The cardiologist was not sure she would need this repaired  right away.  It didn't seem to be affecting her in any adverse way at the moment.  She had so many other issues that were more pressing, this would could wait.

Atrial Septal Defect

In an atrial septal defect, the two upper chambers of the heart are not connected.  In fetal circulation, there is normally an opening between the  two atria (the heart's two upper chambers) to allow blood to bypass the lungs.

If the ASD does not close on its own, blood continues to flow from the left to the right atria.  This will allow blood to abnormally build up in the lungs.  If too much blood builds up, there will be too much pressure exerted on the lungs.  If this goes on too long, shortness of breath can occur, and death.

This is a relatively rare condition. Again, it didn't seem to be affecting her quite so much at the moment, but it would certainly be something that would need to be taken care of in the future.

Of course, the first thing was getting the gastrostomy (the g-tube) in place, and the bowel blockage removed.  The surgeon would do that surgery in the morning. 

"Your daughter doesn't have anything that cannot be repaired," the surgeons told Tony.  "But it's not a sprint.  It's gonna take time.  It's certainly a marathon."

Tony called me.  I listened to this from my hospital bed.

All of this was beyond comprehension.  How could one little 4 pound, 12 ounce person have so many things wrong with them?

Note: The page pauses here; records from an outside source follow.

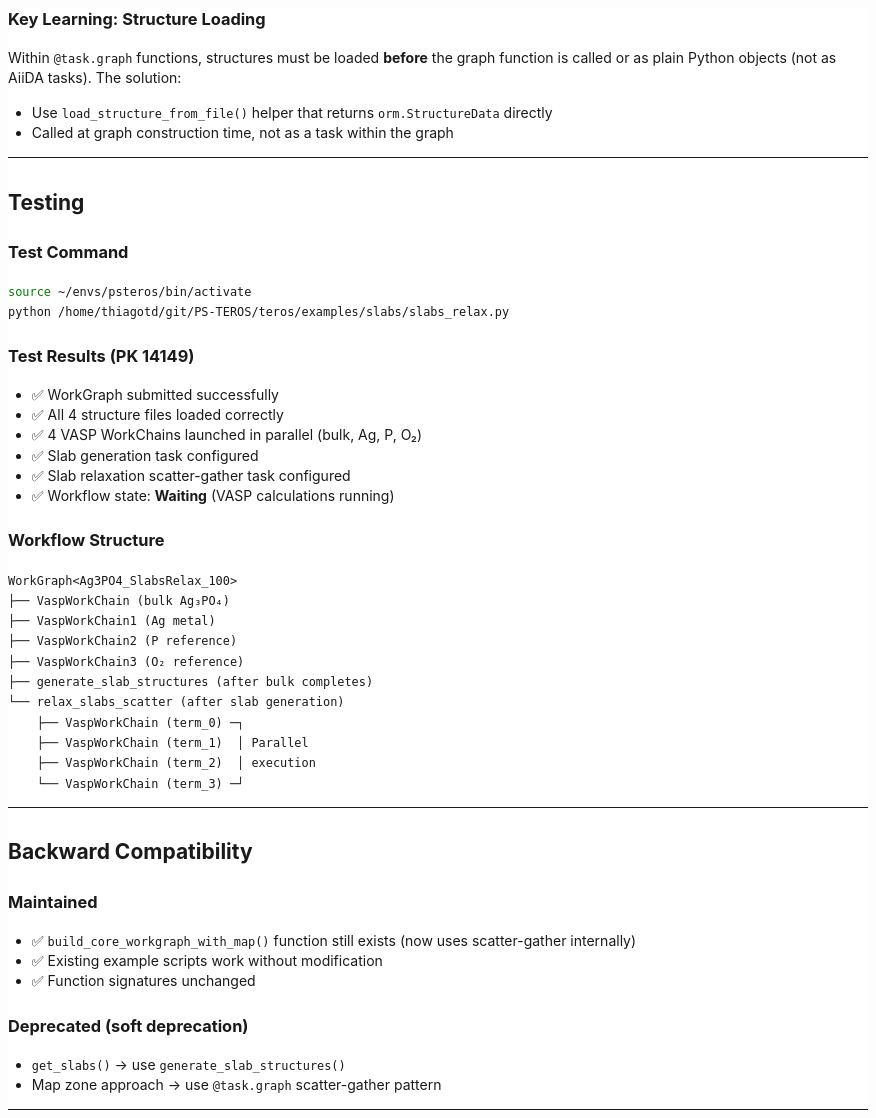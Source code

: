 ### Key Learning: Structure Loading

Within `@task.graph` functions, structures must be loaded **before** the graph function is called or as plain Python objects (not as AiiDA tasks). The solution:
- Use `load_structure_from_file()` helper that returns `orm.StructureData` directly
- Called at graph construction time, not as a task within the graph

---

## Testing

### Test Command
```bash
source ~/envs/psteros/bin/activate
python /home/thiagotd/git/PS-TEROS/teros/examples/slabs/slabs_relax.py
```

### Test Results (PK 14149)
- ✅ WorkGraph submitted successfully
- ✅ All 4 structure files loaded correctly
- ✅ 4 VASP WorkChains launched in parallel (bulk, Ag, P, O₂)
- ✅ Slab generation task configured
- ✅ Slab relaxation scatter-gather task configured
- ✅ Workflow state: **Waiting** (VASP calculations running)

### Workflow Structure
```
WorkGraph<Ag3PO4_SlabsRelax_100>
├── VaspWorkChain (bulk Ag₃PO₄)
├── VaspWorkChain1 (Ag metal)
├── VaspWorkChain2 (P reference)
├── VaspWorkChain3 (O₂ reference)
├── generate_slab_structures (after bulk completes)
└── relax_slabs_scatter (after slab generation)
    ├── VaspWorkChain (term_0) ─┐
    ├── VaspWorkChain (term_1)  │ Parallel
    ├── VaspWorkChain (term_2)  │ execution
    └── VaspWorkChain (term_3) ─┘
```

---

## Backward Compatibility

### Maintained
- ✅ `build_core_workgraph_with_map()` function still exists (now uses scatter-gather internally)
- ✅ Existing example scripts work without modification
- ✅ Function signatures unchanged

### Deprecated (soft deprecation)
- `get_slabs()` → use `generate_slab_structures()`
- Map zone approach → use `@task.graph` scatter-gather pattern

---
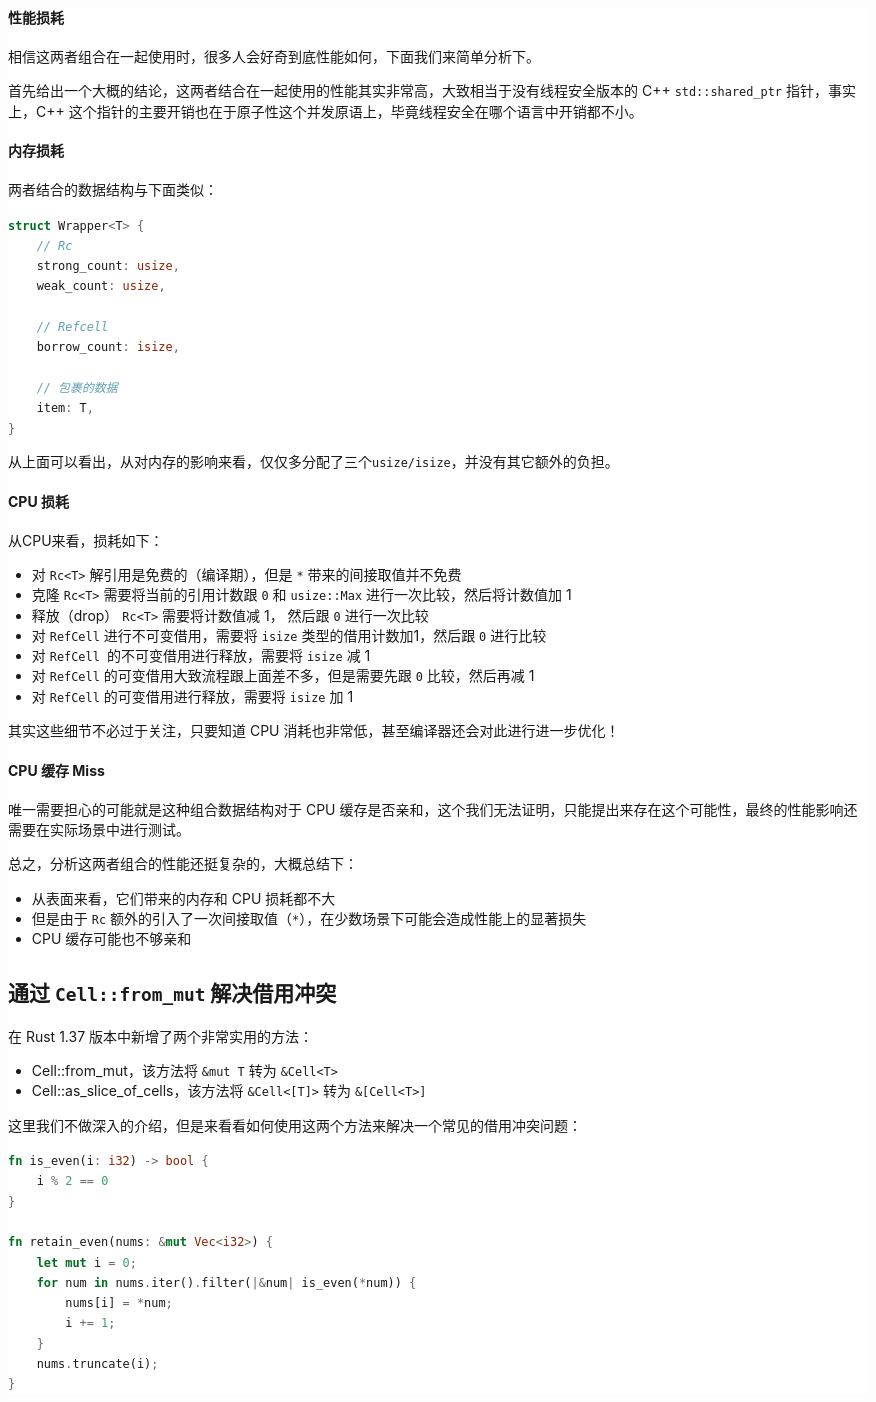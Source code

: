 
#### 性能损耗
相信这两者组合在一起使用时，很多人会好奇到底性能如何，下面我们来简单分析下。

首先给出一个大概的结论，这两者结合在一起使用的性能其实非常高，大致相当于没有线程安全版本的 C++ `std::shared_ptr` 指针，事实上，C++ 这个指针的主要开销也在于原子性这个并发原语上，毕竟线程安全在哪个语言中开销都不小。

#### 内存损耗
两者结合的数据结构与下面类似：
```rust
struct Wrapper<T> {
    // Rc
    strong_count: usize,
    weak_count: usize,

    // Refcell
    borrow_count: isize,

    // 包裹的数据
    item: T,
}
```

从上面可以看出，从对内存的影响来看，仅仅多分配了三个`usize/isize`，并没有其它额外的负担。

#### CPU 损耗
从CPU来看，损耗如下：

- 对 `Rc<T>` 解引用是免费的（编译期），但是 `*` 带来的间接取值并不免费
- 克隆 `Rc<T>` 需要将当前的引用计数跟 `0` 和 `usize::Max` 进行一次比较，然后将计数值加 1
- 释放（drop） `Rc<T>` 需要将计数值减 1， 然后跟 `0` 进行一次比较
- 对 `RefCell` 进行不可变借用，需要将 `isize` 类型的借用计数加1，然后跟 `0` 进行比较
- 对 `RefCell `的不可变借用进行释放，需要将 `isize` 减 1
- 对 `RefCell` 的可变借用大致流程跟上面差不多，但是需要先跟 `0` 比较，然后再减 1
- 对 `RefCell` 的可变借用进行释放，需要将 `isize` 加 1

其实这些细节不必过于关注，只要知道 CPU 消耗也非常低，甚至编译器还会对此进行进一步优化！


#### CPU 缓存 Miss
唯一需要担心的可能就是这种组合数据结构对于 CPU 缓存是否亲和，这个我们无法证明，只能提出来存在这个可能性，最终的性能影响还需要在实际场景中进行测试。

总之，分析这两者组合的性能还挺复杂的，大概总结下：

- 从表面来看，它们带来的内存和 CPU 损耗都不大
- 但是由于 `Rc` 额外的引入了一次间接取值（`*`），在少数场景下可能会造成性能上的显著损失
- CPU 缓存可能也不够亲和

## 通过 `Cell::from_mut` 解决借用冲突
在 Rust 1.37 版本中新增了两个非常实用的方法：

- Cell::from_mut，该方法将 `&mut T` 转为 `&Cell<T>`
- Cell::as_slice_of_cells，该方法将 `&Cell<[T]>` 转为 `&[Cell<T>]`

这里我们不做深入的介绍，但是来看看如何使用这两个方法来解决一个常见的借用冲突问题：
```rust
fn is_even(i: i32) -> bool {
    i % 2 == 0
}

fn retain_even(nums: &mut Vec<i32>) {
    let mut i = 0;
    for num in nums.iter().filter(|&num| is_even(*num)) {
        nums[i] = *num;
        i += 1;
    }
    nums.truncate(i);
}
```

This is hard for me to admit now, but at that very moment in time, the thought went through my mind. This poor baby is going to suffer beyond belief.  Maybe it would be better if.......

I heard Tony's voice on the other end of the phone. "Cyn, I hate to say this, but sometimes I think maybe it would be better if......

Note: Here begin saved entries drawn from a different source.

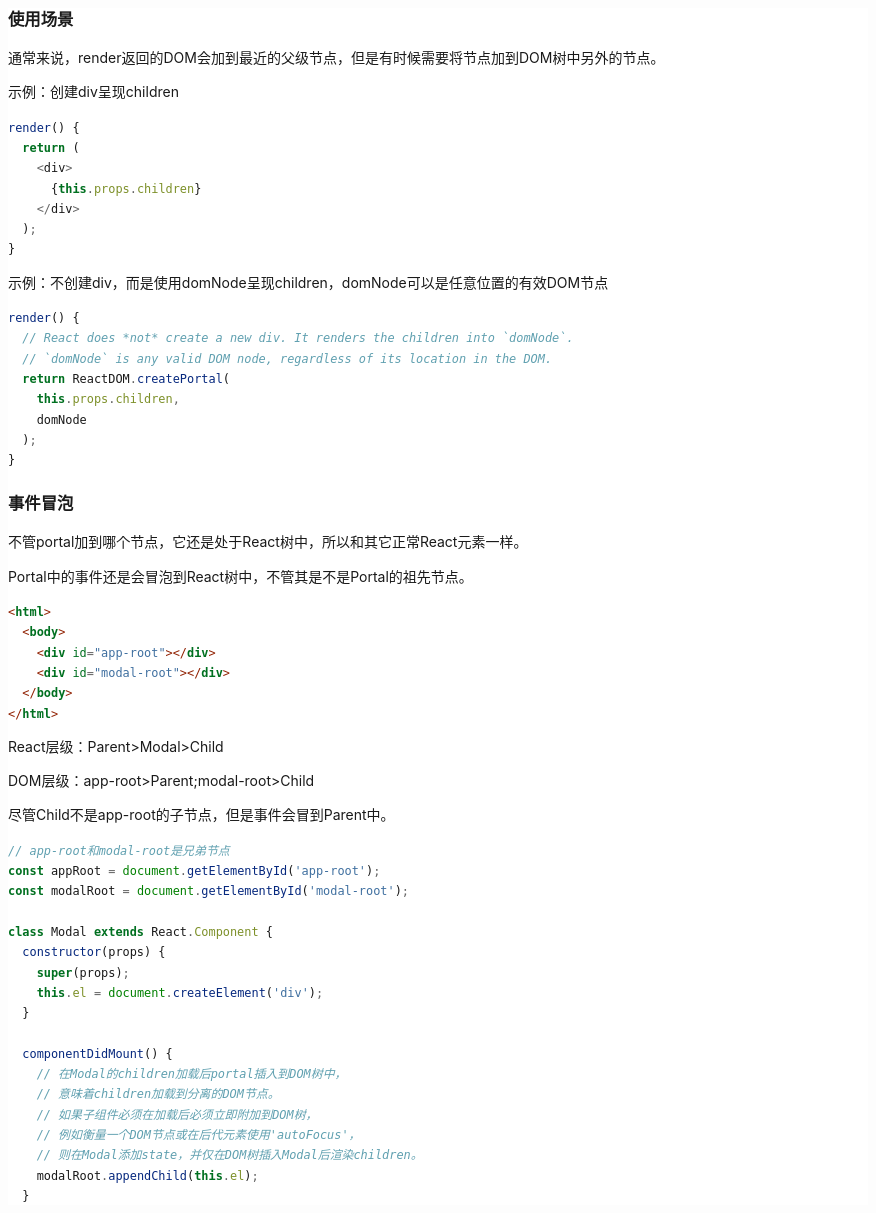 ### 使用场景

通常来说，render返回的DOM会加到最近的父级节点，但是有时候需要将节点加到DOM树中另外的节点。

示例：创建div呈现children
```js
render() {
  return (
    <div>
      {this.props.children}
    </div>
  );
}
```

示例：不创建div，而是使用domNode呈现children，domNode可以是任意位置的有效DOM节点
```js
render() {
  // React does *not* create a new div. It renders the children into `domNode`.
  // `domNode` is any valid DOM node, regardless of its location in the DOM.
  return ReactDOM.createPortal(
    this.props.children,
    domNode
  );
}
```

### 事件冒泡

不管portal加到哪个节点，它还是处于React树中，所以和其它正常React元素一样。

Portal中的事件还是会冒泡到React树中，不管其是不是Portal的祖先节点。

```html
<html>
  <body>
    <div id="app-root"></div>
    <div id="modal-root"></div>
  </body>
</html>
```

React层级：Parent>Modal>Child

DOM层级：app-root>Parent;modal-root>Child

尽管Child不是app-root的子节点，但是事件会冒到Parent中。

```js
// app-root和modal-root是兄弟节点
const appRoot = document.getElementById('app-root');
const modalRoot = document.getElementById('modal-root');

class Modal extends React.Component {
  constructor(props) {
    super(props);
    this.el = document.createElement('div');
  }

  componentDidMount() {
    // 在Modal的children加载后portal插入到DOM树中，
    // 意味着children加载到分离的DOM节点。
    // 如果子组件必须在加载后必须立即附加到DOM树，
    // 例如衡量一个DOM节点或在后代元素使用'autoFocus'，
    // 则在Modal添加state，并仅在DOM树插入Modal后渲染children。
    modalRoot.appendChild(this.el);
  }

```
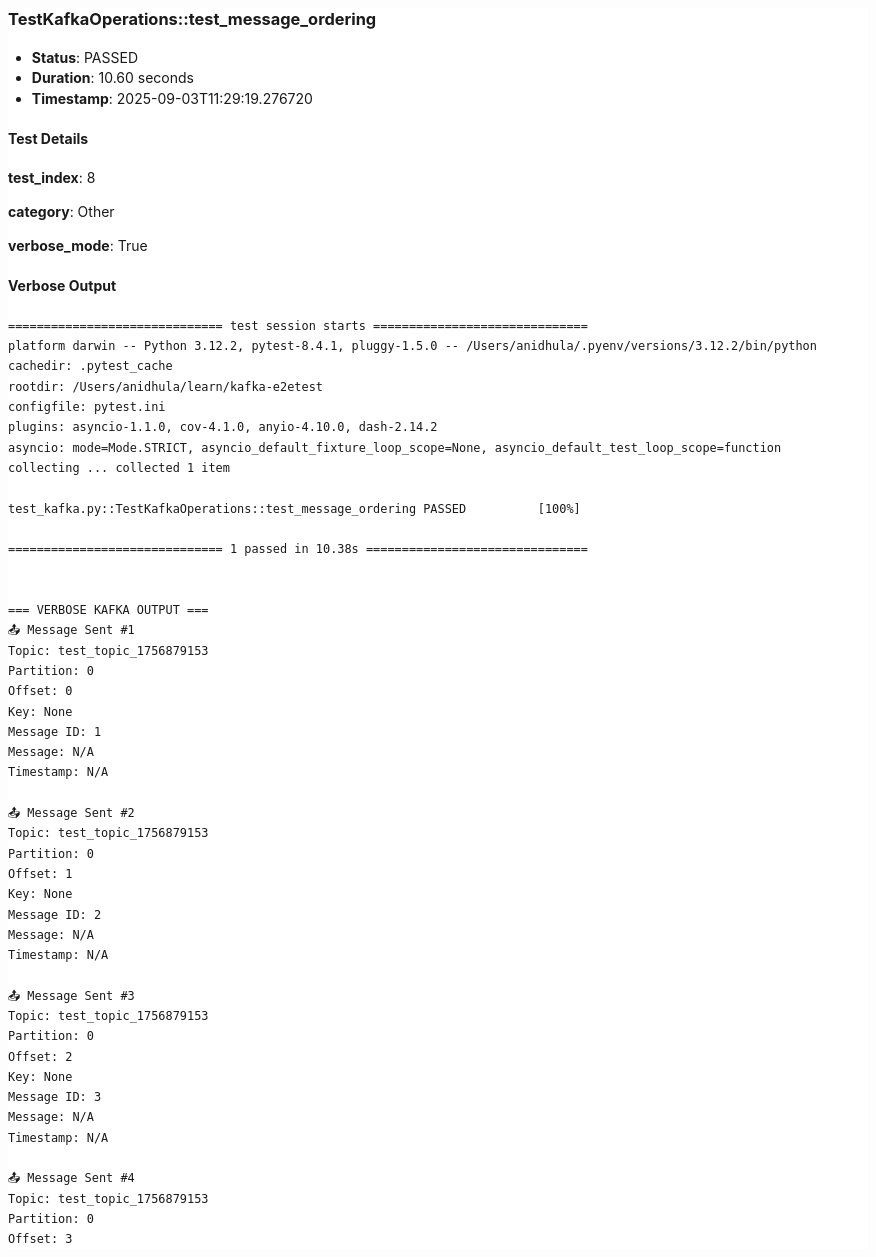 ### TestKafkaOperations::test_message_ordering

- **Status**: PASSED
- **Duration**: 10.60 seconds
- **Timestamp**: 2025-09-03T11:29:19.276720

#### Test Details

**test_index**: 8

**category**: Other

**verbose_mode**: True

#### Verbose Output

```
============================== test session starts ==============================
platform darwin -- Python 3.12.2, pytest-8.4.1, pluggy-1.5.0 -- /Users/anidhula/.pyenv/versions/3.12.2/bin/python
cachedir: .pytest_cache
rootdir: /Users/anidhula/learn/kafka-e2etest
configfile: pytest.ini
plugins: asyncio-1.1.0, cov-4.1.0, anyio-4.10.0, dash-2.14.2
asyncio: mode=Mode.STRICT, asyncio_default_fixture_loop_scope=None, asyncio_default_test_loop_scope=function
collecting ... collected 1 item

test_kafka.py::TestKafkaOperations::test_message_ordering PASSED          [100%]

============================== 1 passed in 10.38s ===============================


=== VERBOSE KAFKA OUTPUT ===
📤 Message Sent #1
Topic: test_topic_1756879153
Partition: 0
Offset: 0
Key: None
Message ID: 1
Message: N/A
Timestamp: N/A

📤 Message Sent #2
Topic: test_topic_1756879153
Partition: 0
Offset: 1
Key: None
Message ID: 2
Message: N/A
Timestamp: N/A

📤 Message Sent #3
Topic: test_topic_1756879153
Partition: 0
Offset: 2
Key: None
Message ID: 3
Message: N/A
Timestamp: N/A

📤 Message Sent #4
Topic: test_topic_1756879153
Partition: 0
Offset: 3
```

It was like he read my mind.  Neither one of us wanted to admit what we were thinking.

But I couldn't give up that easily, couldn't give in.  I had carried this child through four months of pain and struggle.  And she had survived.  She and I had fought together to bring her into this world, into life. I couldn't do it.  I couldn't say it would be better if.

"I know, Tony," I told my husband.  "I know what you are saying.  But didn't the doctor say they could fix everything?"

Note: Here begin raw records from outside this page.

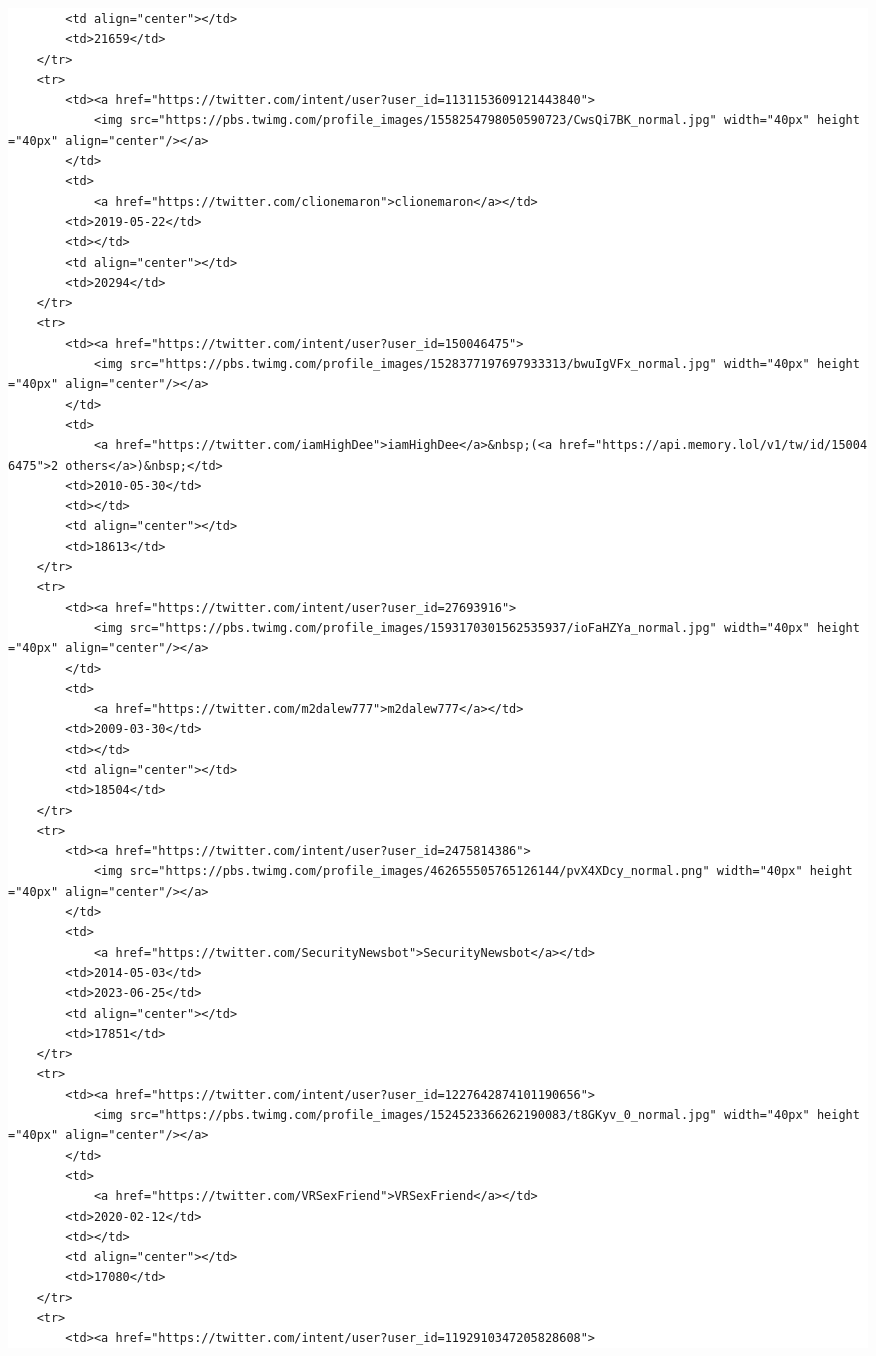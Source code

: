             <td align="center"></td>
            <td>21659</td>
        </tr>
        <tr>
            <td><a href="https://twitter.com/intent/user?user_id=1131153609121443840">
                <img src="https://pbs.twimg.com/profile_images/1558254798050590723/CwsQi7BK_normal.jpg" width="40px" height="40px" align="center"/></a>
            </td>
            <td>
                <a href="https://twitter.com/clionemaron">clionemaron</a></td>
            <td>2019-05-22</td>
            <td></td>
            <td align="center"></td>
            <td>20294</td>
        </tr>
        <tr>
            <td><a href="https://twitter.com/intent/user?user_id=150046475">
                <img src="https://pbs.twimg.com/profile_images/1528377197697933313/bwuIgVFx_normal.jpg" width="40px" height="40px" align="center"/></a>
            </td>
            <td>
                <a href="https://twitter.com/iamHighDee">iamHighDee</a>&nbsp;(<a href="https://api.memory.lol/v1/tw/id/150046475">2 others</a>)&nbsp;</td>
            <td>2010-05-30</td>
            <td></td>
            <td align="center"></td>
            <td>18613</td>
        </tr>
        <tr>
            <td><a href="https://twitter.com/intent/user?user_id=27693916">
                <img src="https://pbs.twimg.com/profile_images/1593170301562535937/ioFaHZYa_normal.jpg" width="40px" height="40px" align="center"/></a>
            </td>
            <td>
                <a href="https://twitter.com/m2dalew777">m2dalew777</a></td>
            <td>2009-03-30</td>
            <td></td>
            <td align="center"></td>
            <td>18504</td>
        </tr>
        <tr>
            <td><a href="https://twitter.com/intent/user?user_id=2475814386">
                <img src="https://pbs.twimg.com/profile_images/462655505765126144/pvX4XDcy_normal.png" width="40px" height="40px" align="center"/></a>
            </td>
            <td>
                <a href="https://twitter.com/SecurityNewsbot">SecurityNewsbot</a></td>
            <td>2014-05-03</td>
            <td>2023-06-25</td>
            <td align="center"></td>
            <td>17851</td>
        </tr>
        <tr>
            <td><a href="https://twitter.com/intent/user?user_id=1227642874101190656">
                <img src="https://pbs.twimg.com/profile_images/1524523366262190083/t8GKyv_0_normal.jpg" width="40px" height="40px" align="center"/></a>
            </td>
            <td>
                <a href="https://twitter.com/VRSexFriend">VRSexFriend</a></td>
            <td>2020-02-12</td>
            <td></td>
            <td align="center"></td>
            <td>17080</td>
        </tr>
        <tr>
            <td><a href="https://twitter.com/intent/user?user_id=1192910347205828608">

"Yes," he said. "That is what they are saying."

"Well, then, let's give them the chance.  Let's do everything.  Let them do everything they can."

Let's start the marathon, and let's win it.













































Wednesday, February 1, 2012

UCLA Medical Center Photo Album




Our UCLA Medical Center photo album.  A place where we spent 2 months waiting for our daughter to get better.  It was also the place where we began this amazing journey.  This page is dedicated to the extraordinary doctors and nurses that gave us our daughter.

Here, Mishayla had surgery to correct a tracheo-esphageal fistula, a duodenal atresia, and an esphageal atresia. She had attacks of bradycardia and would stop breathing.  She would be fine one hour, the next minute slipping away from us.  It was a grueling, heart-breaking, gut wrenching experience, and at times it seems unsurvivable, insurmountable. 

 But living it taught me the value of life, and love, like no other.